BEGIN Records for the task

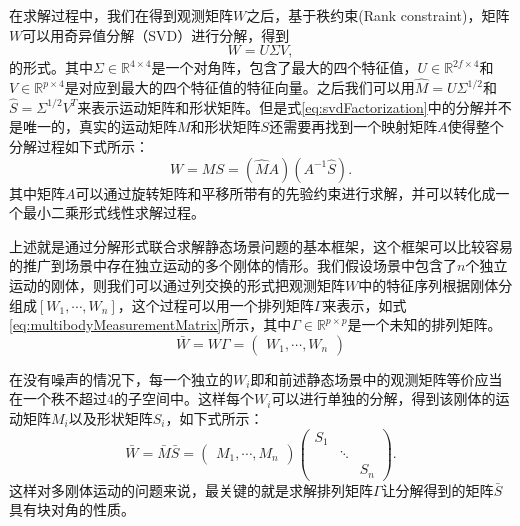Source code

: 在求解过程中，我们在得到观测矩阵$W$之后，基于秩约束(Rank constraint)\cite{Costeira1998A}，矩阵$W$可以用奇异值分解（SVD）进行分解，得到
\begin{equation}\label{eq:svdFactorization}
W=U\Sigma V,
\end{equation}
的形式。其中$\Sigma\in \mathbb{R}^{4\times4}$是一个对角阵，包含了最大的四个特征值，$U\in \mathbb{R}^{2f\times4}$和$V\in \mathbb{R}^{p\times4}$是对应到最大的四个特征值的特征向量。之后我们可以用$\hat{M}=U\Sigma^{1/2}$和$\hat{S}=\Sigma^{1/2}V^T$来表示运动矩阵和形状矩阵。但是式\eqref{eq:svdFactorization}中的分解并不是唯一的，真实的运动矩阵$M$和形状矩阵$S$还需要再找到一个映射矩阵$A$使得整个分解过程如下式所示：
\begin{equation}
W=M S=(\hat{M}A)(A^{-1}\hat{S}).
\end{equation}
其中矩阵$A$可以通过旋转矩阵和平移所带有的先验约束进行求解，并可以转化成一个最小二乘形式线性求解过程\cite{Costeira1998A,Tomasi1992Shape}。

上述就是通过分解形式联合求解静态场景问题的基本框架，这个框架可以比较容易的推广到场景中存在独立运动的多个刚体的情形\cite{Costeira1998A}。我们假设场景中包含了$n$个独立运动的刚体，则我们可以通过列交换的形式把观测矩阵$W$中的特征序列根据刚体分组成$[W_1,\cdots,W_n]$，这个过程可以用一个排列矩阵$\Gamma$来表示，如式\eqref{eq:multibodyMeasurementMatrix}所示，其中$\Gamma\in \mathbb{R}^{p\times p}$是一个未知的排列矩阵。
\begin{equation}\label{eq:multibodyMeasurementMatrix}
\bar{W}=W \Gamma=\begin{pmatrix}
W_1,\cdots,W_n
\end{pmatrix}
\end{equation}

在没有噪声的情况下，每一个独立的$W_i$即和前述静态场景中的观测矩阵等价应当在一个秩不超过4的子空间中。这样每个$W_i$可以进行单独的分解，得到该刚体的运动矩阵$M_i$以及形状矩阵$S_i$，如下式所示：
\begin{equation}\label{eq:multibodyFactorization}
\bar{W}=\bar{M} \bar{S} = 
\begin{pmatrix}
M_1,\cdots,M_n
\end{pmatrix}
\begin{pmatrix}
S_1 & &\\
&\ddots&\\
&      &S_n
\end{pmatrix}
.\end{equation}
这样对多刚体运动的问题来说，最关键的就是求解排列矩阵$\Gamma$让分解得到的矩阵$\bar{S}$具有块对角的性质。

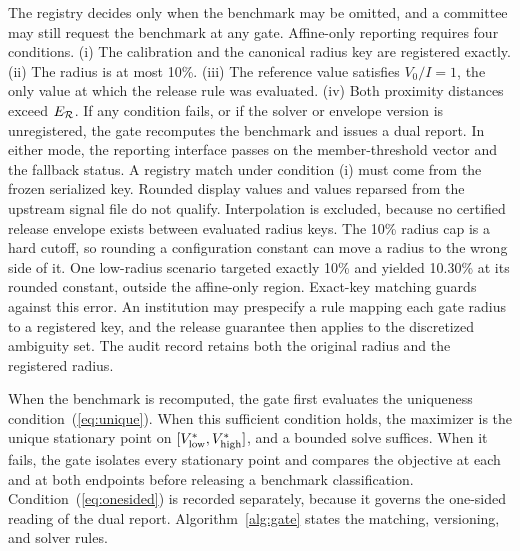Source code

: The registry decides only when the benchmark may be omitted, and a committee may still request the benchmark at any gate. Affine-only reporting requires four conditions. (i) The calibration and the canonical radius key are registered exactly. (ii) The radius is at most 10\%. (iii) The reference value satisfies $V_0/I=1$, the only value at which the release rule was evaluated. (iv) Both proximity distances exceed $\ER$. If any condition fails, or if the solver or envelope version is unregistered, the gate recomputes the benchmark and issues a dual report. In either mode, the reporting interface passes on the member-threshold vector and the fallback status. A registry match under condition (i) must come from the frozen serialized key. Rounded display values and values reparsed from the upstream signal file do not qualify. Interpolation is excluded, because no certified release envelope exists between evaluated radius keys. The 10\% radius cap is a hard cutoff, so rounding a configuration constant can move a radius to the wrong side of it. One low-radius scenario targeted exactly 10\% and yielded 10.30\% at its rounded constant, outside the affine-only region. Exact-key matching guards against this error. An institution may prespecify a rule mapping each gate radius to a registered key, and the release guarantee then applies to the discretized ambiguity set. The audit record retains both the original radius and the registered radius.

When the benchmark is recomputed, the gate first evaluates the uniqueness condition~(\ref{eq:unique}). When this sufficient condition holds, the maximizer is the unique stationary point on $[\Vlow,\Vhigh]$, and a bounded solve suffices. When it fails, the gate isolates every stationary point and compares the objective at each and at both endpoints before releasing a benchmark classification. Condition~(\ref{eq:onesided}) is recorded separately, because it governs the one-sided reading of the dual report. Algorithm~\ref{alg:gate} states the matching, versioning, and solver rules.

END Records for the task
BEGIN Records for the task

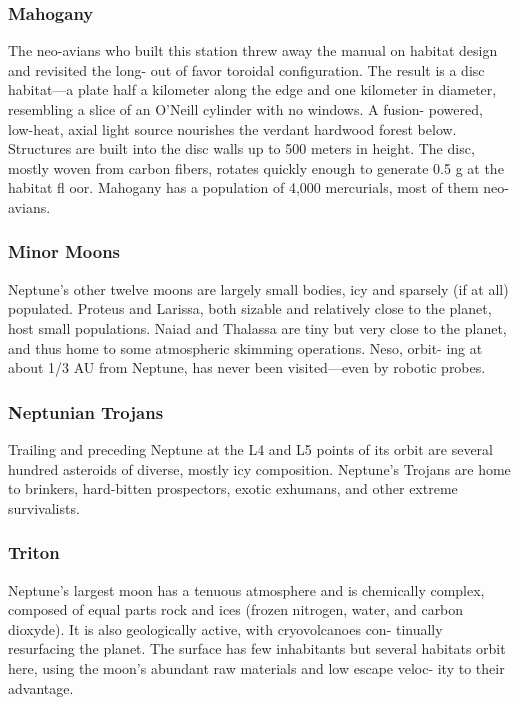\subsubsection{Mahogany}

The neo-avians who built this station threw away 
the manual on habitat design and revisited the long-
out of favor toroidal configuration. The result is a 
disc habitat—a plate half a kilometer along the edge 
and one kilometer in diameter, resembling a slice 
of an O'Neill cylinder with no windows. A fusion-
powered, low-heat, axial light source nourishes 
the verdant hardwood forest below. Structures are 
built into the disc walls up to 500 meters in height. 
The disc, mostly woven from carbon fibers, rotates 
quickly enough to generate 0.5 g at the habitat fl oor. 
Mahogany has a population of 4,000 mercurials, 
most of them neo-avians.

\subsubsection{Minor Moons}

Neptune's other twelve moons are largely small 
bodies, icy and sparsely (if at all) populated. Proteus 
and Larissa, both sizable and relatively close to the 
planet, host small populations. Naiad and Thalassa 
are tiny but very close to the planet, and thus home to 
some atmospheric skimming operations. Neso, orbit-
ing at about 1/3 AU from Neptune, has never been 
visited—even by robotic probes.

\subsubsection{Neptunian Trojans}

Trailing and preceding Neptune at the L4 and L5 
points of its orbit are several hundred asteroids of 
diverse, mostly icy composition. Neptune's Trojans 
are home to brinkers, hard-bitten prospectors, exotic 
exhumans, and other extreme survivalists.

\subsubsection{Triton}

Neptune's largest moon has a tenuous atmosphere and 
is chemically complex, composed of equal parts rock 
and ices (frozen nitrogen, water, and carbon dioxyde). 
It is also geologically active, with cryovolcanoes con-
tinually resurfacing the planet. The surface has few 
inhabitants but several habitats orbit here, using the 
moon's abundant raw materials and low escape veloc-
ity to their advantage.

END Records for the task

Among the records above, find the lines where the word "built" appears and copy them.

Output for this exercise.
The neo-avians who built this station threw away 
built into the disc walls up to 500 meters in height. 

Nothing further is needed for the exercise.